I have barely had time to grieve over the loss of our baby (but the gaining of an angel), and already my heart is crying again with the news that my dad's cancer has spread even more in just the few short months since his last surgery.
I hurt. And I know my mom, dad, and sisters hurt.
And yet despite all of this pain, I find myself glad that I have always believed in the genuine goodness of mankind. I have always believed that people are good at heart--and if that's what you believe, you will find that people will be good to you.
It was just a little thing, and I know he probably didn't think it would give me the first smile of the day, but I stopped by the McDonald's on the way to school this morning. Prior to my pregnancy, I used to drink a cup of coffee at home, and then I would pull through the Mickey D's drive-thru on the way and get a second cup to sip on during the first period of the day. Haven't been there since November, and today was my first visit.
"Hey, long time, no see!" he said as he collected my $1.08.
It wasn't necessarily what he said, but the happiness with which he said it--the genuine happiness to see me--that made me happy.
Cup of coffee in hand, I entered the teacher workroom to check my mailbox. And there in my mailbox was a card from the secretary, sending sympathies to me for the hard time I am going through right now.
This coming from the secretary that 95 percent of the faculty are afraid of (she's one of "those" sorts of secretaries, if you catch what I'm saying). I've heard words such as "impersonal," "scary," "mean," "bitch," and "unapproachable" used to describe her, and yet I have never had anything but a positive experience with her. She's always been there to give me a hug when I need one most--she just knows. She always asks about my dad to see how he's doing every single time I see her (which is more than I can say for people who should be asking about him).

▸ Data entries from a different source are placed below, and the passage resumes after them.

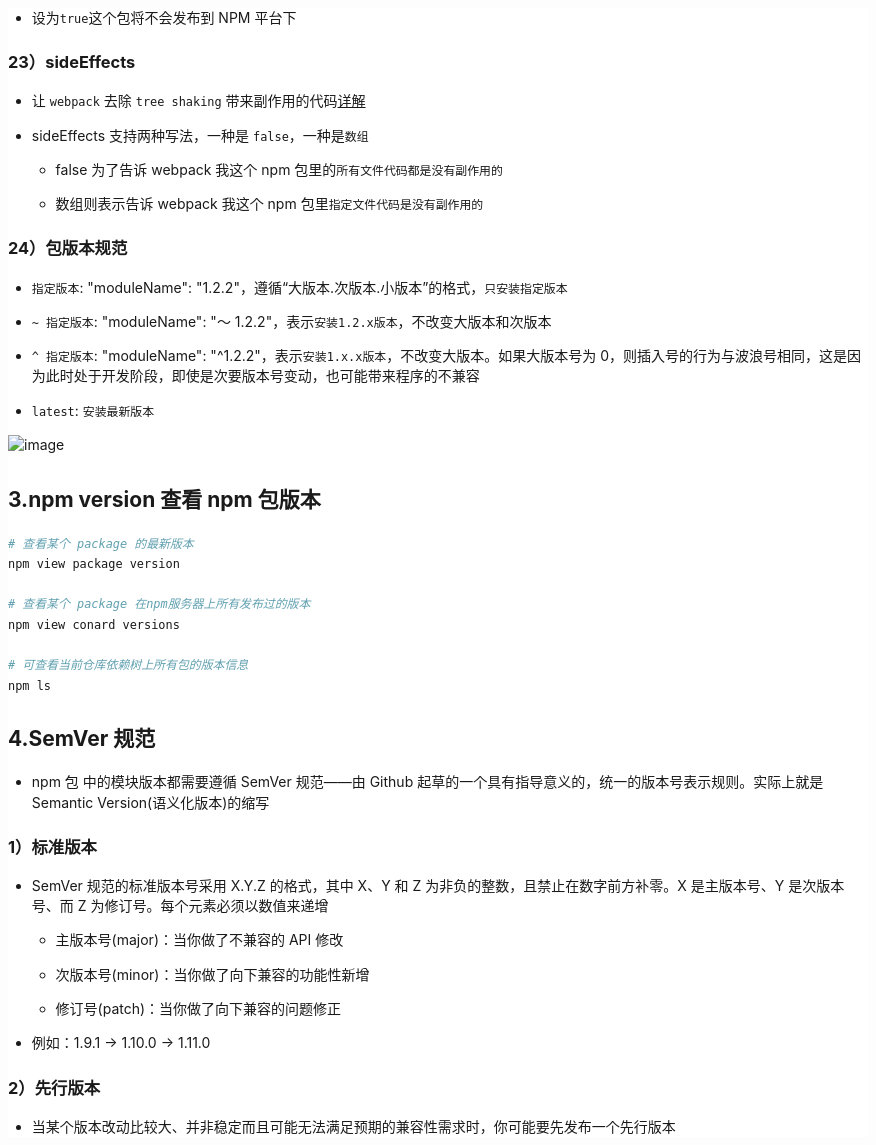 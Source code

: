 - 设为`true`这个包将不会发布到 NPM 平台下

### 23）sideEffects

- 让 `webpack` 去除 `tree shaking` 带来副作用的代码[详解](https://zhuanlan.zhihu.com/p/41795312)

- sideEffects 支持两种写法，一种是 `false`，一种是`数组`

  - false 为了告诉 webpack 我这个 npm 包里的`所有文件代码都是没有副作用的`

  - 数组则表示告诉 webpack 我这个 npm 包里`指定文件代码是没有副作用的`

### 24）包版本规范

- `指定版本`: "moduleName": "1.2.2"，遵循“大版本.次版本.小版本”的格式，`只安装指定版本`

- `~ 指定版本`: "moduleName": "～ 1.2.2"，表示`安装1.2.x版本`，不改变大版本和次版本

- `^ 指定版本`: "moduleName": "^1.2.2"，表示`安装1.x.x版本`，不改变大版本。如果大版本号为 0，则插入号的行为与波浪号相同，这是因为此时处于开发阶段，即使是次要版本号变动，也可能带来程序的不兼容
- `latest`: `安装最新版本`

![image](images/git/15.png)

## 3.npm version 查看 npm 包版本

```bash
# 查看某个 package 的最新版本
npm view package version

# 查看某个 package 在npm服务器上所有发布过的版本
npm view conard versions

# 可查看当前仓库依赖树上所有包的版本信息
npm ls
```

## 4.SemVer 规范

- npm 包 中的模块版本都需要遵循 SemVer 规范——由 Github 起草的一个具有指导意义的，统一的版本号表示规则。实际上就是 Semantic Version(语义化版本)的缩写

### 1）标准版本

- SemVer 规范的标准版本号采用 X.Y.Z 的格式，其中 X、Y 和 Z 为非负的整数，且禁止在数字前方补零。X 是主版本号、Y 是次版本号、而 Z 为修订号。每个元素必须以数值来递增

  - 主版本号(major)：当你做了不兼容的 API 修改

  - 次版本号(minor)：当你做了向下兼容的功能性新增

  - 修订号(patch)：当你做了向下兼容的问题修正

- 例如：1.9.1 -> 1.10.0 -> 1.11.0

### 2）先行版本

- 当某个版本改动比较大、并非稳定而且可能无法满足预期的兼容性需求时，你可能要先发布一个先行版本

I continue to my classroom, and my groupies start to arrive. There's about 6 kids or so that hang out in my room every morning before classes begin. They're not all the greatest students in the world, but they have good hearts and have always treated me with kindness and respect.
I hadn't told very many students about the miscarriage--not quite sure how to do it--but I did tell my Latin 5 students (and that in the form of writing because I just couldn't "talk" to them about it) simply because I have known them for 5 years and think of them as my little brothers/sisters/children. But I'm not stupid and I know kids talk.
One of these kids that apparently heard the rumor walked up to me this morning and handed me a card. I don't remember everything it said, but it was to the effect that no one understands why bad things happen to good people.
The fact that a 15 year old boy that I am constantly telling to shut up in class had the heart to get me a card just makes me happy (perhaps because it came from the kid I least expect such a card to come from). I don't want sympathy, but for whatever reason, it just made me feel a little better.
And he is right. Bad things happen to good people all the time, not just to me, not just to my family. There are thousands (millions?) of women that have had miscarriages, too. There are millions of people whose lives are affected by cancer. Every single second something bad happens to someone good, but I think the pain and suffering caused by all of these bad things is lightened to an extent if you believe that people themselves are good.
Believing in good just feels good.
It's interesting to me to watch people in times like this. How does someone act when they themselves are in a time of crisis? What do they do for others when they are experiencing suffering? True character is revealed, and often that character is not what you would expect. An ill-behaved 15 year old boy shows that he has a bigger heart than the brother of a man who has lost his child. An "unapproachable" and "mean" secretary shows that she cares more than she lets the rest of the world think. A fast food worker hands over so much more than a cup of coffee. An atheist does more soul-searching than most Christians in order to let her sister know just how sorry she is. For everything.
I started off this post with the title "When it rains, it pours." Obviously I was originally referencing the fact that not only did I experience the loss of a child but also the news of my dad's further metastases within days of each other.
But now I also think I mean that when it rains goodness, it pours it, too. I wasn't expecting to receive all of the goodness that I did today, but I sure am glad it rained.